Хозяин отодвинул блюдо и почувствовал, что сыт по горло.
- Ф-фу, батюшки...
- Жарко-с! - говорил Порфирыч, отирая лицо платком.
- Беда! - сказал хозяин.
Начался вялый разговор, поминутно прекращавшийся за отсутствием всяких новостей. Обоюдные усилия хозяина и гостя завязать разговор были напрасны. Наконец ударили к вечерне.

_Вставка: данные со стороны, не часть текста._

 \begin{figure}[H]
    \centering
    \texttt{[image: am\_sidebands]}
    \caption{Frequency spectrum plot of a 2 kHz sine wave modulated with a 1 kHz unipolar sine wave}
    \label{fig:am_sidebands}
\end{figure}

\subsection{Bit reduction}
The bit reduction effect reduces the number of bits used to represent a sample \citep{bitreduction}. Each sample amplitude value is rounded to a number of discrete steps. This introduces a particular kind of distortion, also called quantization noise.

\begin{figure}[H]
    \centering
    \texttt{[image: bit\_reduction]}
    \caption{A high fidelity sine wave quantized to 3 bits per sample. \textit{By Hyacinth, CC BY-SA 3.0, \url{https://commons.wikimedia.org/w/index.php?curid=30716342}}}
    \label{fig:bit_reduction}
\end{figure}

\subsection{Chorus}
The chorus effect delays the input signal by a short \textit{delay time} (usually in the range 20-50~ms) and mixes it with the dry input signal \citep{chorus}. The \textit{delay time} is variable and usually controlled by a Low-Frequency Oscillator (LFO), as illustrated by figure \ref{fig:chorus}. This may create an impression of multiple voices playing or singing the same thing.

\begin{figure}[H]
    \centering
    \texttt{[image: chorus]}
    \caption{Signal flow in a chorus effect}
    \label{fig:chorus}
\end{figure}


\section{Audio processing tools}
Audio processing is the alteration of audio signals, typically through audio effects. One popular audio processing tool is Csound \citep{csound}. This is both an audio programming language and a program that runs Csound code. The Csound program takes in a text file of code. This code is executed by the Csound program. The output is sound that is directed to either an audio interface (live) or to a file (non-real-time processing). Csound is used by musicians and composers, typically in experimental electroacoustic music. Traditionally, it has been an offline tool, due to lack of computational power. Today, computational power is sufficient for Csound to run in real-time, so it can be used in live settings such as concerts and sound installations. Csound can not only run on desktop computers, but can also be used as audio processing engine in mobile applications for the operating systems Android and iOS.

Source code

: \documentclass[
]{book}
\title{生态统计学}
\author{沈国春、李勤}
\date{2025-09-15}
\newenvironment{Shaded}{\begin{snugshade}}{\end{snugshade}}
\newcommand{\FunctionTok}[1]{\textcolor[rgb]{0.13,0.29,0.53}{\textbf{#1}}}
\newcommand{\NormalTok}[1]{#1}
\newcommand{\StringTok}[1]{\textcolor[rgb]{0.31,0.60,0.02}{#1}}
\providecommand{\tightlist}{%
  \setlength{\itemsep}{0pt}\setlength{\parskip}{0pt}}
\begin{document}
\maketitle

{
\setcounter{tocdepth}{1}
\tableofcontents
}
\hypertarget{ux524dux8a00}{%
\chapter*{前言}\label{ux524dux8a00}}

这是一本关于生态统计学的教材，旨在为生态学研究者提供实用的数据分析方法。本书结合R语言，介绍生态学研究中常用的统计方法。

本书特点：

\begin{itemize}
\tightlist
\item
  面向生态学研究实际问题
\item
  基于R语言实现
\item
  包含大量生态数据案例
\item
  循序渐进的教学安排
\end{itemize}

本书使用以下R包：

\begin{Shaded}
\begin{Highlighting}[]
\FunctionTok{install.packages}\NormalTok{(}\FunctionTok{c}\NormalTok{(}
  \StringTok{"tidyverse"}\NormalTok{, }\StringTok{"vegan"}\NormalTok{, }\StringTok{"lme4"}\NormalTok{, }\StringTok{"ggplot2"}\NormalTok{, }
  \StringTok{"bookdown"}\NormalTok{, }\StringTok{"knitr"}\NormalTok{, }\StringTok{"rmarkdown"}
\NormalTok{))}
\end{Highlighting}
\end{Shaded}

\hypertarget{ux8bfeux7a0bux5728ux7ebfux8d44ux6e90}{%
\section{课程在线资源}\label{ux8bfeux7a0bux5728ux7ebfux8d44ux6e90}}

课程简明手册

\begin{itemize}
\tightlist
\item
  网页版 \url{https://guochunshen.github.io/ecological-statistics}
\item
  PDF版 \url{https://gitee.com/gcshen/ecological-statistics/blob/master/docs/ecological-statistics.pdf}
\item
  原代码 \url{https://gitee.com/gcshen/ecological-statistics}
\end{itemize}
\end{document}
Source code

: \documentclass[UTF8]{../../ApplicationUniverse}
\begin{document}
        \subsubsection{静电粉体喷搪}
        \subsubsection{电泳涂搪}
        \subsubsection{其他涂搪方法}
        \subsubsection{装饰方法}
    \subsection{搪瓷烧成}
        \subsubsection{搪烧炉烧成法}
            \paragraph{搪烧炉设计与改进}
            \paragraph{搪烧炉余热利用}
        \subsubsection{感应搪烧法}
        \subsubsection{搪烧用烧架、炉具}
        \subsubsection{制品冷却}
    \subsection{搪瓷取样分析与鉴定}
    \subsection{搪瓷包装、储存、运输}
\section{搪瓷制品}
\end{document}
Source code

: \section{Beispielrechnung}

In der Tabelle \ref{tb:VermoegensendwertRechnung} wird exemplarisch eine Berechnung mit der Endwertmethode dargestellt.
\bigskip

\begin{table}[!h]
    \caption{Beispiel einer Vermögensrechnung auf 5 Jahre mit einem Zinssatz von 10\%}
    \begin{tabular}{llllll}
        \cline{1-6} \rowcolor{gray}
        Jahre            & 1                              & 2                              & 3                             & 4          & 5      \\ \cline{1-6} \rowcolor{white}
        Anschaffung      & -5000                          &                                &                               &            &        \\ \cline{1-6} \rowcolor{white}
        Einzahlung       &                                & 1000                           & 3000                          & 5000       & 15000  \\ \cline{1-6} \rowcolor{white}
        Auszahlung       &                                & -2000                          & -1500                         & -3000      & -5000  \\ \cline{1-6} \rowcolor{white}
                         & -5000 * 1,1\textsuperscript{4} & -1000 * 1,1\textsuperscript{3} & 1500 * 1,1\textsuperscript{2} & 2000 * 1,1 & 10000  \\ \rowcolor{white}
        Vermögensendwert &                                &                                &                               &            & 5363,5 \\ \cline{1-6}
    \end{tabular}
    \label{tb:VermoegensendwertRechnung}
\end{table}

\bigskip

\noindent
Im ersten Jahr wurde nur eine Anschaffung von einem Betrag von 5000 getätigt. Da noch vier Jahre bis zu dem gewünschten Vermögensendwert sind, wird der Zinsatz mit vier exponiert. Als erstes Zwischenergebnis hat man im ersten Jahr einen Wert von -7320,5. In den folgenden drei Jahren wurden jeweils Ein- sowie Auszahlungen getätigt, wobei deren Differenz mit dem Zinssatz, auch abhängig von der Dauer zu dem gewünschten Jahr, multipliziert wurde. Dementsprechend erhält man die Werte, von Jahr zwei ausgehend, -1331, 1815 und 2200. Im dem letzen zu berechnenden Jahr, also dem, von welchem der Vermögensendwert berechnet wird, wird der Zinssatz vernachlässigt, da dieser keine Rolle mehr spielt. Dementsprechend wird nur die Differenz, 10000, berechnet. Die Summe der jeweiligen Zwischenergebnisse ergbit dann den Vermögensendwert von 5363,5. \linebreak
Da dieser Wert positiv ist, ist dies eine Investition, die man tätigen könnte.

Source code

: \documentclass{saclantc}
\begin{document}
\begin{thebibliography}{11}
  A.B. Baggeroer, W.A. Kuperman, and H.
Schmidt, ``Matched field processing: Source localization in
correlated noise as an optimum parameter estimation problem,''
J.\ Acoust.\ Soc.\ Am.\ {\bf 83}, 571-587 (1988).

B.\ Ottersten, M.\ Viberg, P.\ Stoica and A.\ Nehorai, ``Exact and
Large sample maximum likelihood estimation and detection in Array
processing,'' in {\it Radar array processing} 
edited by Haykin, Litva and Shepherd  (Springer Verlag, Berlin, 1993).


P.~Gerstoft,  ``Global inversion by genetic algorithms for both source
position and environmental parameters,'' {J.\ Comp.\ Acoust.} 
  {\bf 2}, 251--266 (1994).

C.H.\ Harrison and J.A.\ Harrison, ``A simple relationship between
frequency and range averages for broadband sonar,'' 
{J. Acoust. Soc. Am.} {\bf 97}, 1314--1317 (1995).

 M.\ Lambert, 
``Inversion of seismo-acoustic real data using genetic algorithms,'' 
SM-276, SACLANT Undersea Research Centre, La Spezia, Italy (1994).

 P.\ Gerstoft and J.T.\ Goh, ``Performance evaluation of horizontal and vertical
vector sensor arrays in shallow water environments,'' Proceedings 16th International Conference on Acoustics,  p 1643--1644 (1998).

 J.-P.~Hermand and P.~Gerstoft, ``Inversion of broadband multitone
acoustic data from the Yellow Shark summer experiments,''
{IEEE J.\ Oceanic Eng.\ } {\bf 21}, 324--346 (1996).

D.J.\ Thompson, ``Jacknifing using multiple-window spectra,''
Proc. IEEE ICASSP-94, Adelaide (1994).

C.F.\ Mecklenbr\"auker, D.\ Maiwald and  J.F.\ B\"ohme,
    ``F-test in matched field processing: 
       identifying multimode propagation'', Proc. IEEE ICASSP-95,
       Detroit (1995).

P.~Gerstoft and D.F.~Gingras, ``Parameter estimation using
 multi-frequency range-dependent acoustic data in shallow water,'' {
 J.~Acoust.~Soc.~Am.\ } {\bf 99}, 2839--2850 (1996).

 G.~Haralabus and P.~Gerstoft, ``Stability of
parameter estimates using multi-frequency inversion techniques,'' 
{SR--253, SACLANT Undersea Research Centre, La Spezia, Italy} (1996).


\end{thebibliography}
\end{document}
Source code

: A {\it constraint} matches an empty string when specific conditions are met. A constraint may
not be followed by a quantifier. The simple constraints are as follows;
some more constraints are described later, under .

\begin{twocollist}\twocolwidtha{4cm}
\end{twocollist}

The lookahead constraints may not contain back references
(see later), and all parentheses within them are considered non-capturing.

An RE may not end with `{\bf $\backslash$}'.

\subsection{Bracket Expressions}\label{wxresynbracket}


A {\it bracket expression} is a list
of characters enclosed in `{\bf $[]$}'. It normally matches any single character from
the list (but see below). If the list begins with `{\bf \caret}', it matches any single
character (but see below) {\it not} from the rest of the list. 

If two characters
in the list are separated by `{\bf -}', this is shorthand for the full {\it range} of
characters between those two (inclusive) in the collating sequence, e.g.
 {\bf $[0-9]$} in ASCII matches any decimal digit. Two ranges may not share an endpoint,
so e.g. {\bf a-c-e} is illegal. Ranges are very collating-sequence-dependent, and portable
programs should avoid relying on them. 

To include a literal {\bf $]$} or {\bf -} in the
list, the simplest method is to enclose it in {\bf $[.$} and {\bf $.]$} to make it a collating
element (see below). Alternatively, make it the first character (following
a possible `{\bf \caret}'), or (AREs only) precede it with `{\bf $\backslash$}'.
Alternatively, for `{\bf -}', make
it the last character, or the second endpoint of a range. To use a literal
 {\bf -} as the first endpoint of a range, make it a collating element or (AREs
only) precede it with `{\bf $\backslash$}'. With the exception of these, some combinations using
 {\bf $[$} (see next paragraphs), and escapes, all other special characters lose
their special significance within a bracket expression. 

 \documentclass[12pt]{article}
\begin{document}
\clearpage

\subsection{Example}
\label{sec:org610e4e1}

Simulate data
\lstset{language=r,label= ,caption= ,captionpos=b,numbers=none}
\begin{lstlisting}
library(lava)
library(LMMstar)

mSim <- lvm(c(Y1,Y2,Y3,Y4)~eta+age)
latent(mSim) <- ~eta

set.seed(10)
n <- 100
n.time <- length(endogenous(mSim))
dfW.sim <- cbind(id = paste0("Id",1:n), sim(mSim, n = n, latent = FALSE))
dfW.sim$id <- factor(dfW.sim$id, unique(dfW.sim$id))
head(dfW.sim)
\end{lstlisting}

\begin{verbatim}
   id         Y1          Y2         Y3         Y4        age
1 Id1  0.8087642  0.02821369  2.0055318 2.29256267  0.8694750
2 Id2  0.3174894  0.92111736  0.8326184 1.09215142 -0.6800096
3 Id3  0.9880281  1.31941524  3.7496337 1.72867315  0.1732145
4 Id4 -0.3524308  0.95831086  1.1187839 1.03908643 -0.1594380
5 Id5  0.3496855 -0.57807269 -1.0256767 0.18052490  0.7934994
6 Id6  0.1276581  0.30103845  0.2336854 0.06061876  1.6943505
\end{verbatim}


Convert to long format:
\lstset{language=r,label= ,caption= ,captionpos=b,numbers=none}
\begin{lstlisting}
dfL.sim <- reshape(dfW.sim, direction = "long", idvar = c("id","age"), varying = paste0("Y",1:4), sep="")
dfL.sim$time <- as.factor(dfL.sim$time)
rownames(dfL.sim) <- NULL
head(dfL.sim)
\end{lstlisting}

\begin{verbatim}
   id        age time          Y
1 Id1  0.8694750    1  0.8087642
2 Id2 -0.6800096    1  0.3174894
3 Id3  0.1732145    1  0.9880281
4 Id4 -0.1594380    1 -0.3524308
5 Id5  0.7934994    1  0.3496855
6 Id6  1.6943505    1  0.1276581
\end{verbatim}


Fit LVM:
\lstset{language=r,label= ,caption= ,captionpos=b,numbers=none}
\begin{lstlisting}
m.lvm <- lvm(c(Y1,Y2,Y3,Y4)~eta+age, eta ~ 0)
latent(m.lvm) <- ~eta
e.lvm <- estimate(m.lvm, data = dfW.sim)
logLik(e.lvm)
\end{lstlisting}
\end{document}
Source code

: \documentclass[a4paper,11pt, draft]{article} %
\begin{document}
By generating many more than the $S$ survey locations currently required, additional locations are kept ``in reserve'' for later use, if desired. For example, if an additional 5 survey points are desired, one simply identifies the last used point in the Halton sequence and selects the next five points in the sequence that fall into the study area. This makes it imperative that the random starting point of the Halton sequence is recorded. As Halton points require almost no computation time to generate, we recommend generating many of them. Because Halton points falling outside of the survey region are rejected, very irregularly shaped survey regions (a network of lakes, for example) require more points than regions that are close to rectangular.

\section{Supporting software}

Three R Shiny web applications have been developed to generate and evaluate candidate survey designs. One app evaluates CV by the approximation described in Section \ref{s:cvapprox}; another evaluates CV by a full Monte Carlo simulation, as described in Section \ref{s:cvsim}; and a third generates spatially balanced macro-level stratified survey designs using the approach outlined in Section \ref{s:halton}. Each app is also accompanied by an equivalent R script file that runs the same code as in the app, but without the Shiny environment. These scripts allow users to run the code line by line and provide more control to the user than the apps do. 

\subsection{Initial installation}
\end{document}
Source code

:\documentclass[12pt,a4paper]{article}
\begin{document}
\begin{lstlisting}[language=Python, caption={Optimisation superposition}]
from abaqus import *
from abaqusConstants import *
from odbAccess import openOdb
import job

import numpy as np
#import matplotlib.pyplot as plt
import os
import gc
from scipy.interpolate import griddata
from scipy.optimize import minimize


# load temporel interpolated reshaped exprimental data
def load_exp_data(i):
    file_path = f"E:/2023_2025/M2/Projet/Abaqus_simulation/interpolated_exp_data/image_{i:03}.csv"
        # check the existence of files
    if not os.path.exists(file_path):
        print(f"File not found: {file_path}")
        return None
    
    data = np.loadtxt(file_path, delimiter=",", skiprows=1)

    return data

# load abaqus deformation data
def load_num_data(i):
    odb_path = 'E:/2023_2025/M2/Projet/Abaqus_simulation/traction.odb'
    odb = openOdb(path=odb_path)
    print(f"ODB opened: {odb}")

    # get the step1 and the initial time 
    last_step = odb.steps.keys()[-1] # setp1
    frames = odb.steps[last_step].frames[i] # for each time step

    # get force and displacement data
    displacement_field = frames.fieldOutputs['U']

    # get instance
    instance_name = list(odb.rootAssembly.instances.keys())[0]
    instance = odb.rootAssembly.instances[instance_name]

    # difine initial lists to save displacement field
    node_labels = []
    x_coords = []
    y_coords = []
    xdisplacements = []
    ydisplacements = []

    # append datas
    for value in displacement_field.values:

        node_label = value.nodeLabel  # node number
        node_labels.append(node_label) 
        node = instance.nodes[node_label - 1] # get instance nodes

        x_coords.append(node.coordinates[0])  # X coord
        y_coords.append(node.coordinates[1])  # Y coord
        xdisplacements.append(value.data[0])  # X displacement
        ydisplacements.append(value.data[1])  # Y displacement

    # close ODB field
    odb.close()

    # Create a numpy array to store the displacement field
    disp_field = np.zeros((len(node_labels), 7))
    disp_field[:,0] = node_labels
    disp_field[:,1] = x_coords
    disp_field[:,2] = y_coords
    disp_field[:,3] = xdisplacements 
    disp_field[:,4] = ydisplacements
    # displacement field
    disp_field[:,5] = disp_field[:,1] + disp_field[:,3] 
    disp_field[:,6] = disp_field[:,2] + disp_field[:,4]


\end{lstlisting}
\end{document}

- Э-э-э! - радостно произнес хозяин. - Самоварчик пора.
Авдоть! Авдотья-а!..
Ответа не было.
- Что она, никак, оглохла?
Хозяин вышел в другую комнату, потом в сени. Порфирыч сел посвободнее, оглянул комнату - на стенах висели рамки с разными редкостями: птица, сделанная из настоящих перьев, наклеенных на бумагу; "отче наш", написанный в виде креста, с копьями по бокам; "верую" в виде пылающего сердца. Только такого рода редкостные вещи интересовали Богоборцева в области искусств. Во всей комнате была одна картина, изображавшая людей, но и та попала сюда совершенно случайно.
Не понимая ее содержания, Богоборцев был глубоко уверен, что теперь таких картин уже нет нигде. Как любителю редкостей, Прохор Порфирыч часто "всучивал" Богоборцеву разные таинственные замки и прочие вещи, добытые у Лубкова.
Хозяин возвратился с прежним упорным желанием завязать разговор. Прохор Порфирыч, ужаснувшись предстоявшей каторге, прямо ударил в любимую тему хозяина.
- Как куры, Егор Матвеич? - спросил он.
- Что, брат! Горе мое с этими курами! Главное дело, негде держать!
- Это неловко-с!
Хозяин вынимал из шкафа чайную посуду.
- Курице надобен простор, - говорил он, - а я ее в бане морю... Коли хочешь, пройдемся?
Гость и хозяин пошли. Егор Матвеич прошел двор, нагнувшись под веревкой, протянутой для белья, вошел в сад и направился к бане.
- Негде им разойтись-то! - оборачиваясь, говорил он, - вот! Выпусти украдут!
В темной бане бродило по полу с писком и криком несколько породистых кур и множество цыплят; все это население загомозилось при виде хозяина. Цыплята начали пищать почти не переставая. Один цыпленок забрался на бочку со щелоком и поминутно взмахивал крыльями, опасаясь опрокинуться в пропасть.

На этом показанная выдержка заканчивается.